WHAT YOU WILL DO: In the data that follows, count the lines where "PlayerScore" appears, and write only the number.

++++++++

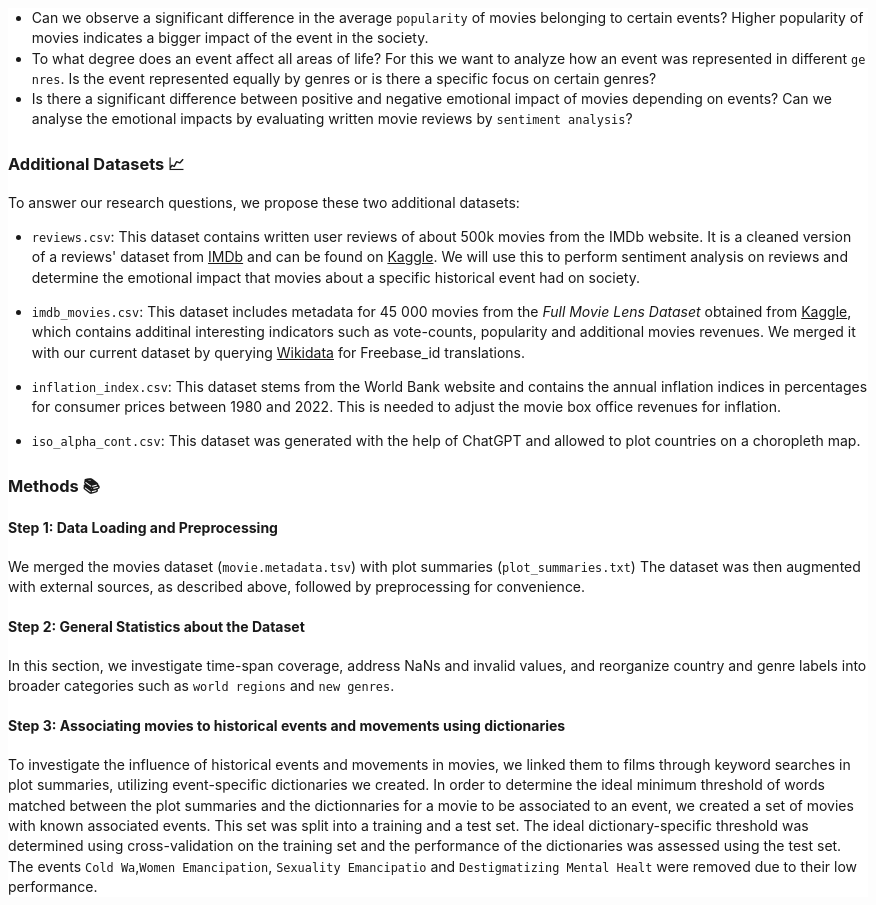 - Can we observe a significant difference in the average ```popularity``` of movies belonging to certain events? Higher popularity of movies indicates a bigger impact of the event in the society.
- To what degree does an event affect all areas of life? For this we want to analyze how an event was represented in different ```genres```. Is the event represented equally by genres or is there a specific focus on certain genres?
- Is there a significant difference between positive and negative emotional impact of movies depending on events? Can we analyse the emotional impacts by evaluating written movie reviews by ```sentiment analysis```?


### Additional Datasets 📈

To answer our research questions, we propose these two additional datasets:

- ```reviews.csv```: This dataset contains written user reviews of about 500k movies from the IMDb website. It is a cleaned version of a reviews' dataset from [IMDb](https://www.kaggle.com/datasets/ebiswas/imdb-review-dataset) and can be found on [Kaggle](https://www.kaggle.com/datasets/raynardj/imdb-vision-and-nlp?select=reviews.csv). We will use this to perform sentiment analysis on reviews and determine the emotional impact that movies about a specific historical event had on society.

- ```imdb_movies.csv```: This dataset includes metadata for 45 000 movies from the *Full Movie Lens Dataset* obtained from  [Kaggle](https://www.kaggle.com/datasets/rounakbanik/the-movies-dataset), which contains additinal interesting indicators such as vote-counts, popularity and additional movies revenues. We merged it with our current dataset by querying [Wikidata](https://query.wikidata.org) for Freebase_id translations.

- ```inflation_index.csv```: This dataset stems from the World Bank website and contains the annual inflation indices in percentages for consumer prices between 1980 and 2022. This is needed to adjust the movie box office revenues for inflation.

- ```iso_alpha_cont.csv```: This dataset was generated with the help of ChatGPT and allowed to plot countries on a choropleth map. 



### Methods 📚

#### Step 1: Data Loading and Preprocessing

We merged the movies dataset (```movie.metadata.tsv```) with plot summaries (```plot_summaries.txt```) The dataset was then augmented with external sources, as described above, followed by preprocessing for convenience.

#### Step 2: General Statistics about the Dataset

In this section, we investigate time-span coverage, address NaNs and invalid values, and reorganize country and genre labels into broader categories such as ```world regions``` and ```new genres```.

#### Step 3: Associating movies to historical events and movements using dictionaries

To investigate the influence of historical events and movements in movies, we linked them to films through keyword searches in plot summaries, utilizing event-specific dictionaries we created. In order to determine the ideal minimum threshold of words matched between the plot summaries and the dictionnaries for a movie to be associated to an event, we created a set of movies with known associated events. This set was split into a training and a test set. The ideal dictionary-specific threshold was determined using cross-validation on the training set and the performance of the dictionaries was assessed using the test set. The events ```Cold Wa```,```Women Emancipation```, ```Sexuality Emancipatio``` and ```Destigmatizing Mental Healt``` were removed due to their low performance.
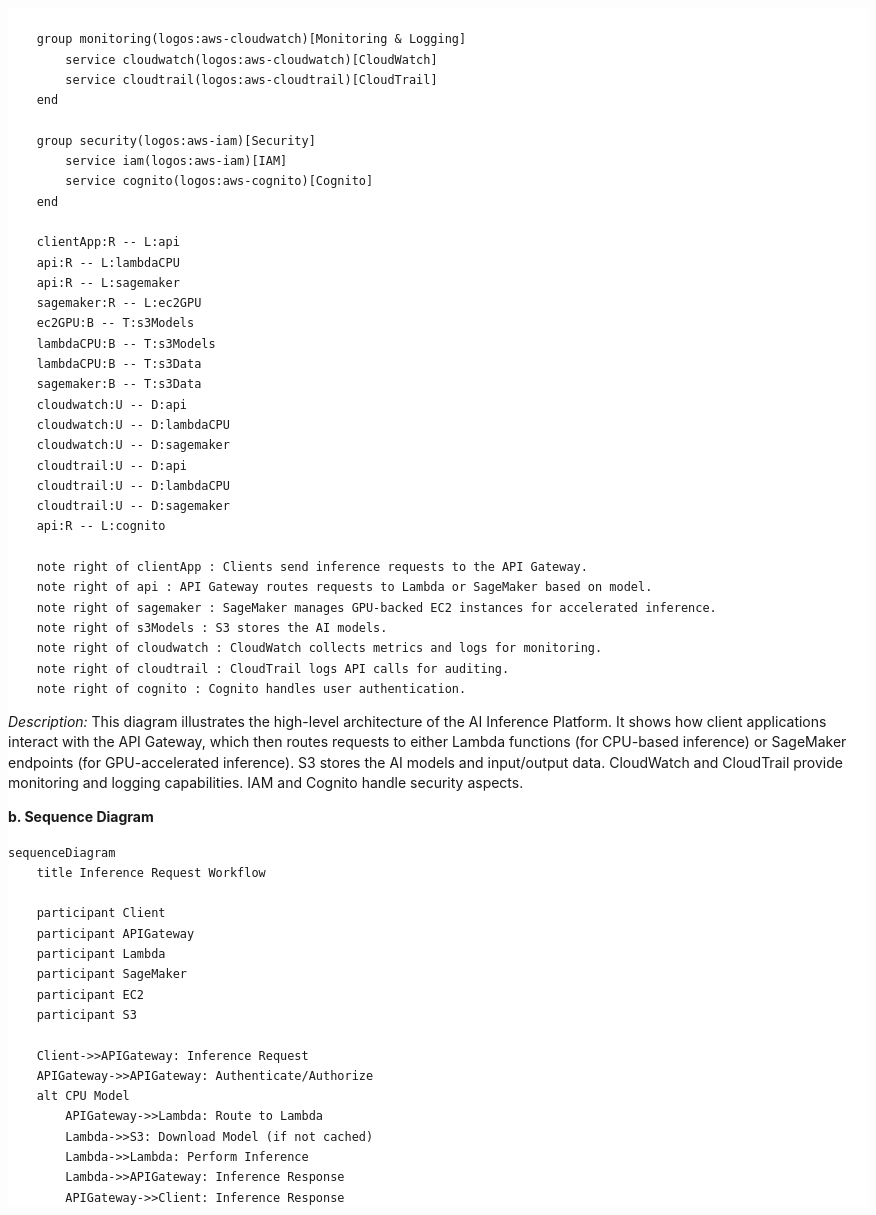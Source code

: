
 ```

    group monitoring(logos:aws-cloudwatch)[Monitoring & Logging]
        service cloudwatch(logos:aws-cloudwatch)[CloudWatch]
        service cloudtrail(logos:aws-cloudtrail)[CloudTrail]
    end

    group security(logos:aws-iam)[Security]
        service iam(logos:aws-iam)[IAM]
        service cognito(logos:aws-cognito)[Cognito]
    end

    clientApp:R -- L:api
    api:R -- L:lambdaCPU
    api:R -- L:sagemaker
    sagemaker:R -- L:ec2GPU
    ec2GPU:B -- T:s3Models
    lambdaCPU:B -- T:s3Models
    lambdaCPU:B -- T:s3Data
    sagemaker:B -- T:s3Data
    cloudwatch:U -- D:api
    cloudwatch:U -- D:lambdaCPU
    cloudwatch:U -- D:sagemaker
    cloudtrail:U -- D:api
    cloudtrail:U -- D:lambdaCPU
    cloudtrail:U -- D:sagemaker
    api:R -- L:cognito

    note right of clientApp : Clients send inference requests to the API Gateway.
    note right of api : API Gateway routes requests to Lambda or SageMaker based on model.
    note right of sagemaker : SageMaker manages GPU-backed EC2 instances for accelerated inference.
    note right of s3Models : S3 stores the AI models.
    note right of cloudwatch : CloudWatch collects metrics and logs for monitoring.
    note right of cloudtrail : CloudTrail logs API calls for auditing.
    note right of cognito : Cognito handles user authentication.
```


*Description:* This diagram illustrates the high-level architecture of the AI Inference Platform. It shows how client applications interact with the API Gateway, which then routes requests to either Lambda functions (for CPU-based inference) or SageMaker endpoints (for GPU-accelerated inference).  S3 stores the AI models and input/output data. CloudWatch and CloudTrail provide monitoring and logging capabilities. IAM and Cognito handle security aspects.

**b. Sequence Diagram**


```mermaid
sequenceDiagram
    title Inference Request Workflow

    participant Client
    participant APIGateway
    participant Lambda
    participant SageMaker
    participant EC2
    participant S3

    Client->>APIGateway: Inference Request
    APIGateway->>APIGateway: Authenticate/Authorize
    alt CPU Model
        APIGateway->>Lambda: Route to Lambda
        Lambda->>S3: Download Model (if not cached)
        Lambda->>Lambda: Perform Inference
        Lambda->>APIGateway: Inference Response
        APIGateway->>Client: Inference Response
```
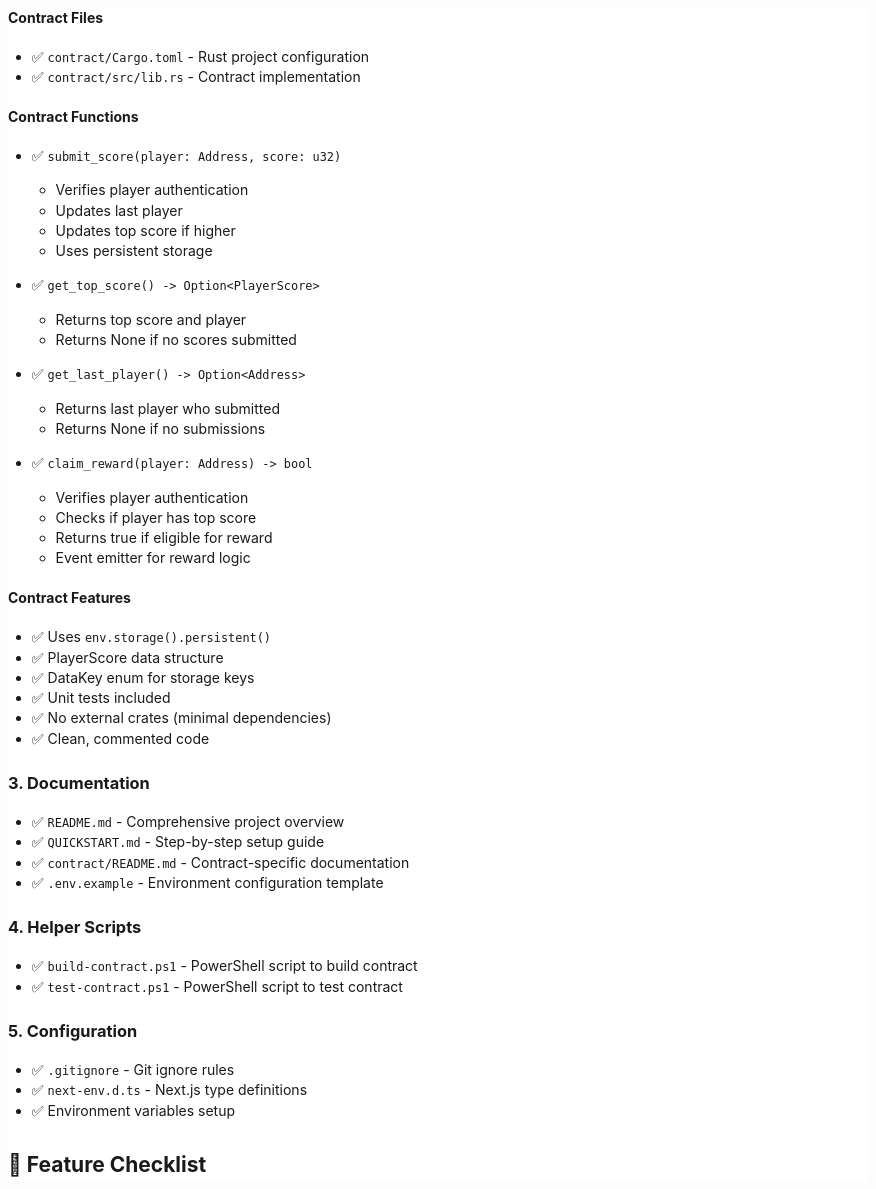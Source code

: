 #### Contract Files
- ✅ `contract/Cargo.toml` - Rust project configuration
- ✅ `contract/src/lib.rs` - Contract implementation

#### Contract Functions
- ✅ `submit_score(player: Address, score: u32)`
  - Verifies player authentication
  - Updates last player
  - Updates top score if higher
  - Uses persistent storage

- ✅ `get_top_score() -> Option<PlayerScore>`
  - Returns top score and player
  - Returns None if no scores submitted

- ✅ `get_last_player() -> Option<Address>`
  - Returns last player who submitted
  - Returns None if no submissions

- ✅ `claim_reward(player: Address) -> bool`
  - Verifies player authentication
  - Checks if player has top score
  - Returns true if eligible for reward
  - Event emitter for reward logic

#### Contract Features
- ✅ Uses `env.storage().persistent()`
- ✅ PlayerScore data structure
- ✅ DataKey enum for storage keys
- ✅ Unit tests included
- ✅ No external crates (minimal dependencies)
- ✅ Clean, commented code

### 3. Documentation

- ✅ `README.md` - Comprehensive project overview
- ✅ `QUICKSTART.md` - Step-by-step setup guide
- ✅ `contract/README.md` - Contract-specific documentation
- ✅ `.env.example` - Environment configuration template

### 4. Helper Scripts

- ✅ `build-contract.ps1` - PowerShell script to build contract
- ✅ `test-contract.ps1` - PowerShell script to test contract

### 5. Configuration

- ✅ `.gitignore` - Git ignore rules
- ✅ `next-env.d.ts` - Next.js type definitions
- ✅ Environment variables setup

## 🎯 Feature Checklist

++++++++

SOLUTION TO THE PROBLEM: 2